Balangay Boats: The Balangays (or Balanghai) are ancient boats that were found in Butuan. They were excavated in the Balangay Shrine, across the Masao River from Bood Promontory. They played a major role in Butuan because Butuan was, and still is, a port city. Since its discovery, the Balangays have become an icon of Butuan. The Kaya ng Pinoy, Inc. recreated the Balangay boats and have sailed it as part of their project, the Balangay Voyage. So far they have only sailed around Southeast Asia. They are planning to sail around the world.
Balangay Shrine Museum: The Balangay Shrine Museum, located in Barangay Libertad, lays the graveyard of the Balangay 1 dated 320 A.D. or 1688 years old. The Balangay shrine museum is located at Balanghai, Libertad, Butuan. This wooden plank-build and edge-pegged boats measured an average of 15 meters in length and 3 meters wide across the beam. To date, 9 Balangays have already been discovered in Ambangan, Libertad. Three have been excavated and others are still in Site.
National Museum (Butuan branch): This museum is the repository of historical and cultural materials and artifacts that proves Butuan's prehistoric existence and rich cultural heritage. There are two exhibit galleries. The Archaeological Hall and Ethnological Hall specimens of stone crafts, metal crafts, woodcrafts, potteries, goldsmith, burial coffins, and other archaeological diggings are exhibited. At the Ethnological Hall are exhibits of contemporary cultural materials the Butuanon or every Filipino for matter used for a living.
Guingona Park: Guingona Park is the native name for that park. Changes of government, however, resulted in a change of name to Rizal Park. It was contended that Rizal went there and that they named the park after him. Recently, the government of Butuan headed by Mayor Amante reconstructed the park and put the name back to Guingona, as it was he who donated the said park some decades past.
Delta Discovery Park: Delta Discovery Park is a newly opened zip-line in Butuan.
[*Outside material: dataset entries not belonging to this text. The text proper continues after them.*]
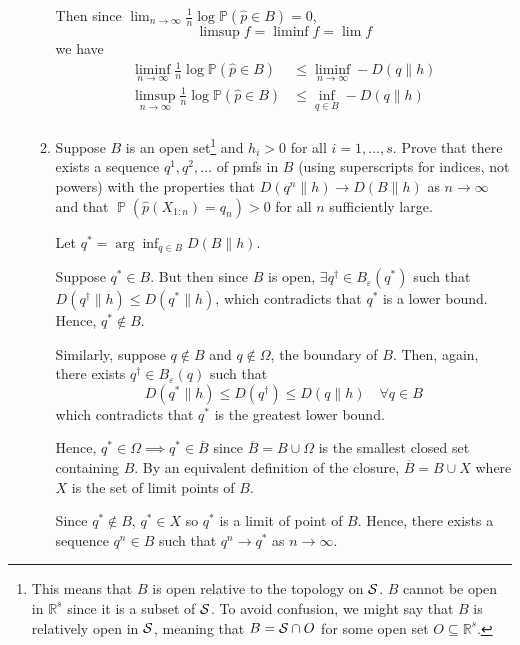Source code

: \documentclass[12pt]{article}
\renewcommand{\hat}[1]{\widehat{#1}}
\renewcommand{\P}{\mathbb{P}}
\newcommand{\ep}{\varepsilon}
\renewcommand{\bar}[1]{\overline{#1}}
\DeclareMathOperator{\Prob}{\mathbb{P}}
\begin{document}
\begin{enumerate}[1.]
\begin{enumerate}
		            Then since $\lim_{n \to \infty} \frac{1}{n} \log \P(\hat p \in B) = 0$,
		            \[\limsup f = \liminf f = \lim f\]
		            we have
		            \begin{align*}
			            \liminf_{n\to\infty} \frac{1}{n} \log \P(\hat p \in B) & \leq\liminf_{n\to \infty} -D(q\|h) \\
			            \limsup_{n\to\infty} \frac{1}{n} \log \P(\hat p \in B) & \leq \inf_{q \in B} -D(q\|h)       \\
		            \end{align*}
		            \color{black}


		      \item Suppose $B$ is an open set\footnote{This means that $B$ is open relative to the topology on ${\cal S}$. $B$ cannot be open in $\mathbb{R}^s$ since it is a subset of ${\cal S}$. To avoid confusion, we might say that $B$ is relatively open in ${\cal S}$, meaning that $B={\cal S}\cap O$ for some open set $O\subseteq\mathbb{R}^s$.} and $h_i > 0$ for all $i=1,\dotsc,s$. Prove that there exists a sequence $q^1,q^2,\dotsc$ of pmfs in $B$ (using superscripts for indices, not powers) with the properties that $D(q^n\|h)\to D(B\|h)$ as $n\to\infty$ and that $\Prob(\widehat p(X_{1:n})=q_n) > 0$ for all $n$ sufficiently large.

		            \color{red}
		            Let $q^* = \arg\inf_{q \in B} D(B \| h)$.

		            Suppose $q^* \in B$. But then since $B$ is open, $\exists q^{\dagger} \in B_{\ep}(q^*)$ such that $D(q^{\dagger} \| h) \leq D(q^* \| h)$, which contradicts that $q^*$ is a lower bound. Hence, $q^* \notin B$.

		            Similarly, suppose $q \notin B$ and $q \notin \Omega$, the boundary of $B$. Then, again, there exists $q^{\dagger} \in B_{\ep}(q)$ such that
		            \[D(q^* \| h) \leq D(q^{\dagger}) \leq D(q \| h) \quad \forall q\in B\]
		            which contradicts that $q^*$ is the greatest lower bound.

		            Hence, $q^* \in \Omega \implies q^* \in \bar B$ since $\bar B = B \cup \Omega$ is the smallest closed set containing $B$. By an equivalent definition of the closure, $\bar B = B \cup X$ where $X$ is the set of limit points of $B$.

		            Since $q^* \notin B$, $q^* \in X$ so $q^*$ is a limit of point of $B$. Hence, there exists a sequence $q^n \in B$ such that $q^n \to q^*$ as $n \to \infty$.


\end{enumerate}
\end{enumerate}
\end{document}
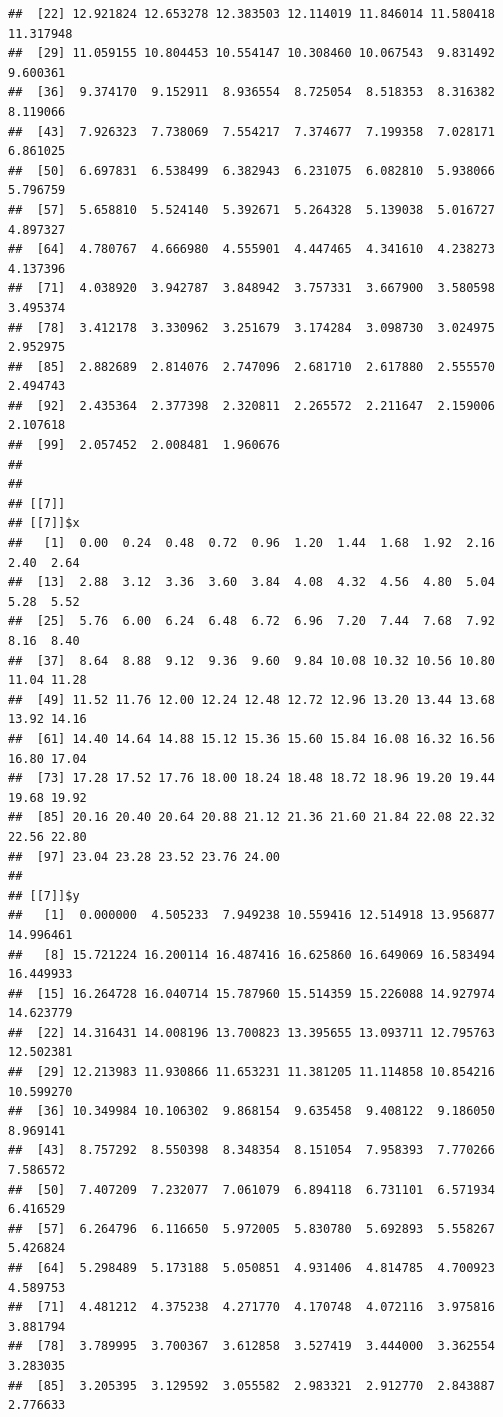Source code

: \documentclass[
  ignorenonframetext,
]{beamer}
\begin{document}
\begin{frame}[fragile]{}
\begin{verbatim}
##  [22] 12.921824 12.653278 12.383503 12.114019 11.846014 11.580418 11.317948
##  [29] 11.059155 10.804453 10.554147 10.308460 10.067543  9.831492  9.600361
##  [36]  9.374170  9.152911  8.936554  8.725054  8.518353  8.316382  8.119066
##  [43]  7.926323  7.738069  7.554217  7.374677  7.199358  7.028171  6.861025
##  [50]  6.697831  6.538499  6.382943  6.231075  6.082810  5.938066  5.796759
##  [57]  5.658810  5.524140  5.392671  5.264328  5.139038  5.016727  4.897327
##  [64]  4.780767  4.666980  4.555901  4.447465  4.341610  4.238273  4.137396
##  [71]  4.038920  3.942787  3.848942  3.757331  3.667900  3.580598  3.495374
##  [78]  3.412178  3.330962  3.251679  3.174284  3.098730  3.024975  2.952975
##  [85]  2.882689  2.814076  2.747096  2.681710  2.617880  2.555570  2.494743
##  [92]  2.435364  2.377398  2.320811  2.265572  2.211647  2.159006  2.107618
##  [99]  2.057452  2.008481  1.960676
## 
## 
## [[7]]
## [[7]]$x
##   [1]  0.00  0.24  0.48  0.72  0.96  1.20  1.44  1.68  1.92  2.16  2.40  2.64
##  [13]  2.88  3.12  3.36  3.60  3.84  4.08  4.32  4.56  4.80  5.04  5.28  5.52
##  [25]  5.76  6.00  6.24  6.48  6.72  6.96  7.20  7.44  7.68  7.92  8.16  8.40
##  [37]  8.64  8.88  9.12  9.36  9.60  9.84 10.08 10.32 10.56 10.80 11.04 11.28
##  [49] 11.52 11.76 12.00 12.24 12.48 12.72 12.96 13.20 13.44 13.68 13.92 14.16
##  [61] 14.40 14.64 14.88 15.12 15.36 15.60 15.84 16.08 16.32 16.56 16.80 17.04
##  [73] 17.28 17.52 17.76 18.00 18.24 18.48 18.72 18.96 19.20 19.44 19.68 19.92
##  [85] 20.16 20.40 20.64 20.88 21.12 21.36 21.60 21.84 22.08 22.32 22.56 22.80
##  [97] 23.04 23.28 23.52 23.76 24.00
## 
## [[7]]$y
##   [1]  0.000000  4.505233  7.949238 10.559416 12.514918 13.956877 14.996461
##   [8] 15.721224 16.200114 16.487416 16.625860 16.649069 16.583494 16.449933
##  [15] 16.264728 16.040714 15.787960 15.514359 15.226088 14.927974 14.623779
##  [22] 14.316431 14.008196 13.700823 13.395655 13.093711 12.795763 12.502381
##  [29] 12.213983 11.930866 11.653231 11.381205 11.114858 10.854216 10.599270
##  [36] 10.349984 10.106302  9.868154  9.635458  9.408122  9.186050  8.969141
##  [43]  8.757292  8.550398  8.348354  8.151054  7.958393  7.770266  7.586572
##  [50]  7.407209  7.232077  7.061079  6.894118  6.731101  6.571934  6.416529
##  [57]  6.264796  6.116650  5.972005  5.830780  5.692893  5.558267  5.426824
##  [64]  5.298489  5.173188  5.050851  4.931406  4.814785  4.700923  4.589753
##  [71]  4.481212  4.375238  4.271770  4.170748  4.072116  3.975816  3.881794
##  [78]  3.789995  3.700367  3.612858  3.527419  3.444000  3.362554  3.283035
##  [85]  3.205395  3.129592  3.055582  2.983321  2.912770  2.843887  2.776633

\end{verbatim}
\end{frame}
\end{document}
Delta Discovery Park is at Barangay Bonbon, Butuan. A hidden paradise in the heart of the city, it is also known as the longest zip-line in Mindanao and in Asia with a length of 1.3 kilometers.
Bood Promontory Eco Park: This historic hill is believed to have been the site where Magellan and his men celebrated the first Catholic Mass on Philippine soil and erected a cross when he landed in Mazaua on March 31, 1521. The highest elevation nearest the seaside village of present-day Masao, Bood is a wooded area at a bend in the Masao River (El Rio de Butuan), overlooking Butuan Bay and ancient Butuan as well as the serpentine Masao River. Today, the indigenous Hadlayati tree abound, lording over a clonal nursery and tree park, amidst fishponds and archaeological treasures. According to the chronicles of Spanish historian Pigafetta, the event took place in the afternoon of March 31, 1521, after the Easter Mass was celebrated in the morning of the same date. Two Butuanon brother kings attended these Easter ceremonies. Pigafetta also noted the surrounding fields and balanghai boats on the bay that could be seen from the hill. The eco-park was established to provide the people of Butuan and its visitors a place to rekindle the past amidst a relaxing natural setting.

Government

The local government of Butuan is headed by an elected Mayor and is considered to be the local chief executive of the city. He exercises the general supervision and control over all programs, projects, services, and activities of the city government. He is then accompanied by the law making body of the city which is called, The Sangguniang Panlungsod headed by the elected Vice Mayor as the presiding officer, together with ten elected Sangguniang Panlungsod Members and the President of the Liga ng mga Barangay as an ex-officio member.

City officials

 Elected officials 2022-2025

 Executive
 Mayor: Engr. Ronnie Vicente C. Lagnada
 Vice Mayor: Lawrence Lemuel H. Fortun—Presiding Officer

 Legislative
 16th Sangguniang Panlungsod Members: (As per Election Ranking)
 Joseph Omar O. Andaya
 Cromwell P. Nortega
 Reynante B. Desiata
 John Gil Unay, Sr.
 Cherry May Busa
 Ehrnest John C. Sanchez
 Vincent Rizal C. Rosario
 Victor Vicente G. Plaza
 Eduardo S. Gonzalez
 Arturo P. Gado
 Gemma P. Tabada (ABC Liga ng mga Barangay President)
 Cynth Zephanee N. Nietes (SK Federation President)

Barangay Council

Association of Barangay Captains (Liga ng mga Barangay)
 President: Gemma Plaza Tabada (Barangay Baan Km. 3) 
 Vice President: Juby Ignacio F. Del Gado (Barangay Golden Ribbon)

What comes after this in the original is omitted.